Repeat the records exactly. Every line must match.

Saved data entries
^^^^

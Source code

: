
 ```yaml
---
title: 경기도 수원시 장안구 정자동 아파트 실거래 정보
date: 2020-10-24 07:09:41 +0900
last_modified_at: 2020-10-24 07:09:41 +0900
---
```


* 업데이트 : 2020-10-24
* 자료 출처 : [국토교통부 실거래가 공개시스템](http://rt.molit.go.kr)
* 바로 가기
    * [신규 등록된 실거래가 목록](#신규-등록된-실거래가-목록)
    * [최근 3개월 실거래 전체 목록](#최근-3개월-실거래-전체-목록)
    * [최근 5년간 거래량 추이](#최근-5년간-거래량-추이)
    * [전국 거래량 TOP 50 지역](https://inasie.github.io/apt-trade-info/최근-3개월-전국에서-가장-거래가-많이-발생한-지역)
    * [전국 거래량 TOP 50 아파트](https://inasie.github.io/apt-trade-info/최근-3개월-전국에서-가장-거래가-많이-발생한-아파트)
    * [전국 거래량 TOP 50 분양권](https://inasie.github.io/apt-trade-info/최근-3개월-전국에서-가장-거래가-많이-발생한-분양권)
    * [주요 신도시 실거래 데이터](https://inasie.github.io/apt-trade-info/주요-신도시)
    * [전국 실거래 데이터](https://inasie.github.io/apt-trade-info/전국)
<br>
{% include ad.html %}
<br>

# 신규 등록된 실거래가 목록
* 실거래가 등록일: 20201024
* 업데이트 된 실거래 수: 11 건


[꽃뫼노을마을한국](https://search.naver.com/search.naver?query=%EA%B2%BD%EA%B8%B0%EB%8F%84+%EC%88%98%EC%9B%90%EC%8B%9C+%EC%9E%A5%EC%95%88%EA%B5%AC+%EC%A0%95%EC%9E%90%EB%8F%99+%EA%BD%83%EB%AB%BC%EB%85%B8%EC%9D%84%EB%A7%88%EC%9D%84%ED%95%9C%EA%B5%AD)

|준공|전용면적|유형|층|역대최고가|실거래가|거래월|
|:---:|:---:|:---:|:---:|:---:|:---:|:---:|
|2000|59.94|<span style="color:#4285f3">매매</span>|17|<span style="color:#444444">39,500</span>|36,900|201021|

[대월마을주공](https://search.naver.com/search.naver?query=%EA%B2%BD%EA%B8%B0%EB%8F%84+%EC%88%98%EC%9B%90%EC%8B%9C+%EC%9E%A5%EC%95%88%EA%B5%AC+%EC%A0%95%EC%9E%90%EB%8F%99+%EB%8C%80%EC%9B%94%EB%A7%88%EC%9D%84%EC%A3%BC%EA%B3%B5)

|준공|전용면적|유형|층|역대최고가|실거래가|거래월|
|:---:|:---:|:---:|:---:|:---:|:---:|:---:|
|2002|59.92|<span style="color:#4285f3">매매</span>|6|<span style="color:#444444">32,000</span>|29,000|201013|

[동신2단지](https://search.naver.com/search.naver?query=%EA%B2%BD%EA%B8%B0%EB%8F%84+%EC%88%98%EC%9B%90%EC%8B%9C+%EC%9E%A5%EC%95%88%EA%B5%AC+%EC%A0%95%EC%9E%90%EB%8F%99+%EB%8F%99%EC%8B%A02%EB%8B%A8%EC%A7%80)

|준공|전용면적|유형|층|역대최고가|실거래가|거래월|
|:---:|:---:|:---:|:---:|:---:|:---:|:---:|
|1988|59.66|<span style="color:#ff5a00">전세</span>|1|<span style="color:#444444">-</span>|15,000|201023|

^^^^

REPLY TO THE EXERCISE:
Source code

:
 ```yaml
---
title: 경기도 수원시 장안구 정자동 아파트 실거래 정보
date: 2020-10-24 07:09:41 +0900
last_modified_at: 2020-10-24 07:09:41 +0900
---
```


* 업데이트 : 2020-10-24
* 자료 출처 : [국토교통부 실거래가 공개시스템](http://rt.molit.go.kr)
* 바로 가기
    * [신규 등록된 실거래가 목록](#신규-등록된-실거래가-목록)
    * [최근 3개월 실거래 전체 목록](#최근-3개월-실거래-전체-목록)
    * [최근 5년간 거래량 추이](#최근-5년간-거래량-추이)
    * [전국 거래량 TOP 50 지역](https://inasie.github.io/apt-trade-info/최근-3개월-전국에서-가장-거래가-많이-발생한-지역)
    * [전국 거래량 TOP 50 아파트](https://inasie.github.io/apt-trade-info/최근-3개월-전국에서-가장-거래가-많이-발생한-아파트)
    * [전국 거래량 TOP 50 분양권](https://inasie.github.io/apt-trade-info/최근-3개월-전국에서-가장-거래가-많이-발생한-분양권)
    * [주요 신도시 실거래 데이터](https://inasie.github.io/apt-trade-info/주요-신도시)
    * [전국 실거래 데이터](https://inasie.github.io/apt-trade-info/전국)
<br>
{% include ad.html %}
<br>

# 신규 등록된 실거래가 목록
* 실거래가 등록일: 20201024
* 업데이트 된 실거래 수: 11 건


[꽃뫼노을마을한국](https://search.naver.com/search.naver?query=%EA%B2%BD%EA%B8%B0%EB%8F%84+%EC%88%98%EC%9B%90%EC%8B%9C+%EC%9E%A5%EC%95%88%EA%B5%AC+%EC%A0%95%EC%9E%90%EB%8F%99+%EA%BD%83%EB%AB%BC%EB%85%B8%EC%9D%84%EB%A7%88%EC%9D%84%ED%95%9C%EA%B5%AD)

|준공|전용면적|유형|층|역대최고가|실거래가|거래월|
|:---:|:---:|:---:|:---:|:---:|:---:|:---:|
|2000|59.94|<span style="color:#4285f3">매매</span>|17|<span style="color:#444444">39,500</span>|36,900|201021|

[대월마을주공](https://search.naver.com/search.naver?query=%EA%B2%BD%EA%B8%B0%EB%8F%84+%EC%88%98%EC%9B%90%EC%8B%9C+%EC%9E%A5%EC%95%88%EA%B5%AC+%EC%A0%95%EC%9E%90%EB%8F%99+%EB%8C%80%EC%9B%94%EB%A7%88%EC%9D%84%EC%A3%BC%EA%B3%B5)

|준공|전용면적|유형|층|역대최고가|실거래가|거래월|
|:---:|:---:|:---:|:---:|:---:|:---:|:---:|
|2002|59.92|<span style="color:#4285f3">매매</span>|6|<span style="color:#444444">32,000</span>|29,000|201013|

[동신2단지](https://search.naver.com/search.naver?query=%EA%B2%BD%EA%B8%B0%EB%8F%84+%EC%88%98%EC%9B%90%EC%8B%9C+%EC%9E%A5%EC%95%88%EA%B5%AC+%EC%A0%95%EC%9E%90%EB%8F%99+%EB%8F%99%EC%8B%A02%EB%8B%A8%EC%A7%80)

|준공|전용면적|유형|층|역대최고가|실거래가|거래월|
|:---:|:---:|:---:|:---:|:---:|:---:|:---:|
|1988|59.66|<span style="color:#ff5a00">전세</span>|1|<span style="color:#444444">-</span>|15,000|201023|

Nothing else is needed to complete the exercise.